I am trying to understand how intersections of images and kernals under $k$-th powered linear mappings can be non-trival for some values of $k$ rather than others.
Let $Y$ be a 6 dimensional vector space over some field $\mathbb F$ and $T\in L(Y, Y)$.
Suppose there are two vectors $\mathbf{u}$, $\mathbf{v}$ such that $$T^3(\mathbf{u}) = T^3(\mathbf{v}) = \mathbf{0} \quad \quad \textrm{ where } T^2(\mathbf{u}) \textrm{ and } T^2(\mathbf{v}) \textrm{ are linearly independent. } $$
Let $$N_{1} = \text{span}\{\mathbf{u},\mathbf{v}\} \quad \textrm{ and } \quad N_{2} = \text{span}\{T(\mathbf{u}), T(\mathbf{v})\} \quad \textrm{ and } \quad N_{3} = \text{span}\{T^2(\mathbf{u}),T^2(\mathbf{v})\}$$
We know and can prove that $Y = N_{1} ⊕ N_{2} ⊕ N_{3}$.
My question is knowing that $\quad Y=N1⊕N2⊕N3 \quad$ how could we explain why $\quad im(T^2) \cap ker(T^2) \quad$ is not trivial but $\quad im(T^k) \cap ker(T^k) \quad$ is trivial for all $k \geq 3$?
$Y = N_{1} ⊕ N_{2} ⊕ N_{3}$ tells you a lot of information.
for $k\geq 3$ you have $T^k$ annihilates $N_i$ for arbitrary $i$ so $T^kY =\mathbf 0\implies \ker T^k = Y \text{ and } T^k =\mathbf 0$. The intersection is zero dimensional.

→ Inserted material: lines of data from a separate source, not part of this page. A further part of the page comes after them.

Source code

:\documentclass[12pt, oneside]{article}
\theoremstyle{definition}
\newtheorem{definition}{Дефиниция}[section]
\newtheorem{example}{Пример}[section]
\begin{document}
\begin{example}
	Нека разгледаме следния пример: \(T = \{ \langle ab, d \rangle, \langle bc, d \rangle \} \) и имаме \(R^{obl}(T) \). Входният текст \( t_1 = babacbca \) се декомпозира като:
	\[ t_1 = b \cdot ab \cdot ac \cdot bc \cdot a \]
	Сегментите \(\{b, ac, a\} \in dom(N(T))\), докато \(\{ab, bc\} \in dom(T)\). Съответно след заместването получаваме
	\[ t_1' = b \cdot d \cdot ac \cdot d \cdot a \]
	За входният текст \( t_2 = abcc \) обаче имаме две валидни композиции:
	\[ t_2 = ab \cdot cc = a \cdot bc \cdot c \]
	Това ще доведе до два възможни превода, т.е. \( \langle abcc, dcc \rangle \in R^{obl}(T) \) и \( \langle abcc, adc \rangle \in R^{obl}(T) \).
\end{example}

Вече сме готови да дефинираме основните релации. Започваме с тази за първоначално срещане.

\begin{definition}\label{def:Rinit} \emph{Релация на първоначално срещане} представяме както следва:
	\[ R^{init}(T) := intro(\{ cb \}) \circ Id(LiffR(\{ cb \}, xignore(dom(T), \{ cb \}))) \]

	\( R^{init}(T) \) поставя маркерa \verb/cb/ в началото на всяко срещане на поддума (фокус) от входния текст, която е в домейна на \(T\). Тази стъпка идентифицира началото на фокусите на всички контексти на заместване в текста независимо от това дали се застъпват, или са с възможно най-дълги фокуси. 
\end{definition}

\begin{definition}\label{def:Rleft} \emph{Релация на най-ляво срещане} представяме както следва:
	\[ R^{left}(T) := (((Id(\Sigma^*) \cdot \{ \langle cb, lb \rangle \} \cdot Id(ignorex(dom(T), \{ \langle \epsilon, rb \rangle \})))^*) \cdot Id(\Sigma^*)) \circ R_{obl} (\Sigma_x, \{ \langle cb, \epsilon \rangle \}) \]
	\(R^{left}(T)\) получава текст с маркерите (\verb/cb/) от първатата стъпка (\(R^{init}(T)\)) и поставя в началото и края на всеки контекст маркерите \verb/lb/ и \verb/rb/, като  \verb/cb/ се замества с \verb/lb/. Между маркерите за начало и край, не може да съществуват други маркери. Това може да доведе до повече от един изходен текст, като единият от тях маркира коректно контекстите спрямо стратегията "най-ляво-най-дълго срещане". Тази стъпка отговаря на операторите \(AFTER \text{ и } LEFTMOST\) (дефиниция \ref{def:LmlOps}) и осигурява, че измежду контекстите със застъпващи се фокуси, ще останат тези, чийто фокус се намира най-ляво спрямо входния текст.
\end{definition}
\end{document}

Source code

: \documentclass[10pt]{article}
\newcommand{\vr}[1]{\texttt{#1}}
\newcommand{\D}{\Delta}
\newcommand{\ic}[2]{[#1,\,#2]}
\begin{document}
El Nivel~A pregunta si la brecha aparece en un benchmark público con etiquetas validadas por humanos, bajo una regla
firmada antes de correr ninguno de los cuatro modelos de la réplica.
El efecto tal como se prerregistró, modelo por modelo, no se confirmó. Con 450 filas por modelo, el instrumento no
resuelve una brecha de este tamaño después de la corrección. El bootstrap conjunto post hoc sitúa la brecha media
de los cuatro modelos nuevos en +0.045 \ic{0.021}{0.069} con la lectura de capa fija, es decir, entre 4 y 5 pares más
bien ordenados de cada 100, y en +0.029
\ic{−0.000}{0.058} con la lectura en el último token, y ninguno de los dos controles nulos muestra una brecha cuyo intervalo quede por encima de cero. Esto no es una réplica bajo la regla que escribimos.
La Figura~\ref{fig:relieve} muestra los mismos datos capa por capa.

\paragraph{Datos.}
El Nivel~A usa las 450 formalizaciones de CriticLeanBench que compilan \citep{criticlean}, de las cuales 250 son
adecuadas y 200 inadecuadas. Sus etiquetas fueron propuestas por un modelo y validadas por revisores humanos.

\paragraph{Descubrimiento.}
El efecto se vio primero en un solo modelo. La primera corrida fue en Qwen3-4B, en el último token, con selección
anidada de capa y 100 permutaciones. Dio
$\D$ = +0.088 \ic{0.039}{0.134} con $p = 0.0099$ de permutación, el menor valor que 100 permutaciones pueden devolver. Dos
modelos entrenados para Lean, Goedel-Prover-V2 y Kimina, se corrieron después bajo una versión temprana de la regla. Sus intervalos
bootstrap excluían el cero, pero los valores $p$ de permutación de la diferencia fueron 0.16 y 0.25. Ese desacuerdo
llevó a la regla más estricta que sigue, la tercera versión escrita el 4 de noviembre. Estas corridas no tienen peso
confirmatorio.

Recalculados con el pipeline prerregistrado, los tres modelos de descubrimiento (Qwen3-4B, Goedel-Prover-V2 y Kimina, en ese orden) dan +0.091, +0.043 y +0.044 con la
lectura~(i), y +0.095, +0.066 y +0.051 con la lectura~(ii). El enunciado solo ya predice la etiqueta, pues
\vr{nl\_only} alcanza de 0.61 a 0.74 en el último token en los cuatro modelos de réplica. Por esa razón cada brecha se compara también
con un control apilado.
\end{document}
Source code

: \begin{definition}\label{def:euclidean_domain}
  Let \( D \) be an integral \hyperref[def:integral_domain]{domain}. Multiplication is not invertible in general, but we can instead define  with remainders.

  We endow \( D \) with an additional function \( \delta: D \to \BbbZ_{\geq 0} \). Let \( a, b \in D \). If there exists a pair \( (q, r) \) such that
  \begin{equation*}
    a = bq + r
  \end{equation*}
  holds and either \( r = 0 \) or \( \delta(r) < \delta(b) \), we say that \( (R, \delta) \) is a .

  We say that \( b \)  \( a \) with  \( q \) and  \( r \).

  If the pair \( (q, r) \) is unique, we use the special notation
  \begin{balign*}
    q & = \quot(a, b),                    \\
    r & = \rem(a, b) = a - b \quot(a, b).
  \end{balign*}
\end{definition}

If $\text{im}T^2 \cap \ker T^2=\{0\}$ then $\text{rank}\big(T^2\big)=\text{rank}\big(T^3\big)=0$ so
$T^2(\mathbf{u}) \textrm{ and } T^2(\mathbf{v})$ are both zero and hence not linearly independent, a contradiction. Thus $\text{im }T^2 \cap \ker T^2\neq \{0\}$